DİKTATÖRLÜK MASALI...
Bundan sonra hiçbir siyaset mühendisliği projesi milli irade üzerine sökmez. Gündemi değiştirmek için yapmadıkları hokkabazlık yok. Neymiş, insanların yaşam tarzına, tercihine müdahale edilecekmiş. Şöyle bir geçmişe bakın, maziye bir bakalım. 27 Mayıs 1960'da geldiler, öğrenciler kıyma makinalarına atıldı dediler. Darbeyi yaptılar. Bir Başbakan iki Bakan'ı darağacına yolladılar. Mekânları cennet olsun. 12 Eylül'de bir oradan bir buradan diye gençleri astılar. Tanklarla yalnızca sokaklardan değil bir milletin istikbalinin üzerinden geçtiler.
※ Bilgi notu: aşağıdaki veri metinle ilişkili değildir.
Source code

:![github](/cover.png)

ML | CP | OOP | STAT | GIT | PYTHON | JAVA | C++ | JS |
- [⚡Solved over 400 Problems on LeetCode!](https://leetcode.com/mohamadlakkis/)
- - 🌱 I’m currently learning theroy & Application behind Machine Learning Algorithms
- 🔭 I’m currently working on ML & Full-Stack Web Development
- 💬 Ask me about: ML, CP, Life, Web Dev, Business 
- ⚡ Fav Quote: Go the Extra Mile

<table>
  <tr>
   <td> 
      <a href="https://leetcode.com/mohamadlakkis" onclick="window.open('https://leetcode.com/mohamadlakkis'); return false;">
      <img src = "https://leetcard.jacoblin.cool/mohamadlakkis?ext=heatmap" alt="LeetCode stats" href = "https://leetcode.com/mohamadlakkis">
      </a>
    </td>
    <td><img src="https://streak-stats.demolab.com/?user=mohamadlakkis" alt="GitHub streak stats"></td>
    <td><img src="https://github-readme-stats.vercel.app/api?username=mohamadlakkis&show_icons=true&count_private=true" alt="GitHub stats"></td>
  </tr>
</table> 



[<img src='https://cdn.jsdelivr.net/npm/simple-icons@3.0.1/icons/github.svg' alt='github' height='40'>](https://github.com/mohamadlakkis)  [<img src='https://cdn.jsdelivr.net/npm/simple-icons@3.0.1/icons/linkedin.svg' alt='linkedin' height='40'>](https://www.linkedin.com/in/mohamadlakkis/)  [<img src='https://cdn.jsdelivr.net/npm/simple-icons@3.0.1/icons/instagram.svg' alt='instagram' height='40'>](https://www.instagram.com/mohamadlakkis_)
Bugün kişisel tercihler, yaşam tarzı edebiyatı yapanlar üniversite önlerinde kurdukları ikna odalarında genç kızlarımızın yaşam hakkına tecavüz ettiler. İnanç özgürlüğüne darbe vurdular. Bu bilindik çevrelerin dillerinden düşürmedikleri sözüm ona diktatörlük masalı var. Ne anlatıyorlar millete, bu anayasa değişikliği kabul edilirse ülke tek adam sistemine geçecekmiş!
DOLAR 3.70 OLUNCA SUS PUS OLDULAR
Dolar 4 lira diye yaygara koparanlar, doların 3.70'e düşmesiyle birlikte sus pus oldular.